◆ Your objective
Write out every entry once more, character for character.
*** Data ***
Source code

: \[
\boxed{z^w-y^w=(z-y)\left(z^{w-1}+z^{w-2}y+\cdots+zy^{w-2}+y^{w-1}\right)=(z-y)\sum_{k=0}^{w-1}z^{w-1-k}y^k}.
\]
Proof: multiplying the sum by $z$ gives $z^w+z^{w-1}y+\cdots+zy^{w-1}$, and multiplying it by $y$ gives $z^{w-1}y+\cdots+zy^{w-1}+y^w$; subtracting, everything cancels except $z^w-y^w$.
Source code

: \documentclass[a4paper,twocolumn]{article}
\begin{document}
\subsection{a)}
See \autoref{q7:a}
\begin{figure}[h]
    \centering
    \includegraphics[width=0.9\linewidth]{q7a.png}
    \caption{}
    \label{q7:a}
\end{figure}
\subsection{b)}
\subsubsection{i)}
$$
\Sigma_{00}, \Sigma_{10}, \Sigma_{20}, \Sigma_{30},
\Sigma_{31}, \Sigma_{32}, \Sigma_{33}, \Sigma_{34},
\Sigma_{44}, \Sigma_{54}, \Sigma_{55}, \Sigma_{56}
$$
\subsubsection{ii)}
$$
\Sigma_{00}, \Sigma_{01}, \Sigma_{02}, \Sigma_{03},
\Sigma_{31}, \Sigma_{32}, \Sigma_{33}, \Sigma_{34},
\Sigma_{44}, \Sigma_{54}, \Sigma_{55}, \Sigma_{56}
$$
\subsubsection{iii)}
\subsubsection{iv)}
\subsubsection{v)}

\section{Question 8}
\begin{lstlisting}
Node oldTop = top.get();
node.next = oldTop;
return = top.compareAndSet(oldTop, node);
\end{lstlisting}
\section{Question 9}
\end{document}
*** End of Data ***
◆ Expected answer
Source code

: \[
\boxed{z^w-y^w=(z-y)\left(z^{w-1}+z^{w-2}y+\cdots+zy^{w-2}+y^{w-1}\right)=(z-y)\sum_{k=0}^{w-1}z^{w-1-k}y^k}.
\]
Proof: multiplying the sum by $z$ gives $z^w+z^{w-1}y+\cdots+zy^{w-1}$, and multiplying it by $y$ gives $z^{w-1}y+\cdots+zy^{w-1}+y^w$; subtracting, everything cancels except $z^w-y^w$.
Source code

: \documentclass[a4paper,twocolumn]{article}
\begin{document}
\subsection{a)}
See \autoref{q7:a}
\begin{figure}[h]
    \centering
    \includegraphics[width=0.9\linewidth]{q7a.png}
    \caption{}
    \label{q7:a}
\end{figure}
\subsection{b)}
\subsubsection{i)}
$$
\Sigma_{00}, \Sigma_{10}, \Sigma_{20}, \Sigma_{30},
\Sigma_{31}, \Sigma_{32}, \Sigma_{33}, \Sigma_{34},
\Sigma_{44}, \Sigma_{54}, \Sigma_{55}, \Sigma_{56}
$$
\subsubsection{ii)}
$$
\Sigma_{00}, \Sigma_{01}, \Sigma_{02}, \Sigma_{03},
\Sigma_{31}, \Sigma_{32}, \Sigma_{33}, \Sigma_{34},
\Sigma_{44}, \Sigma_{54}, \Sigma_{55}, \Sigma_{56}
$$
\subsubsection{iii)}
\subsubsection{iv)}
\subsubsection{v)}

\section{Question 8}
\begin{lstlisting}
Node oldTop = top.get();
node.next = oldTop;
return = top.compareAndSet(oldTop, node);
\end{lstlisting}
\section{Question 9}
\end{document}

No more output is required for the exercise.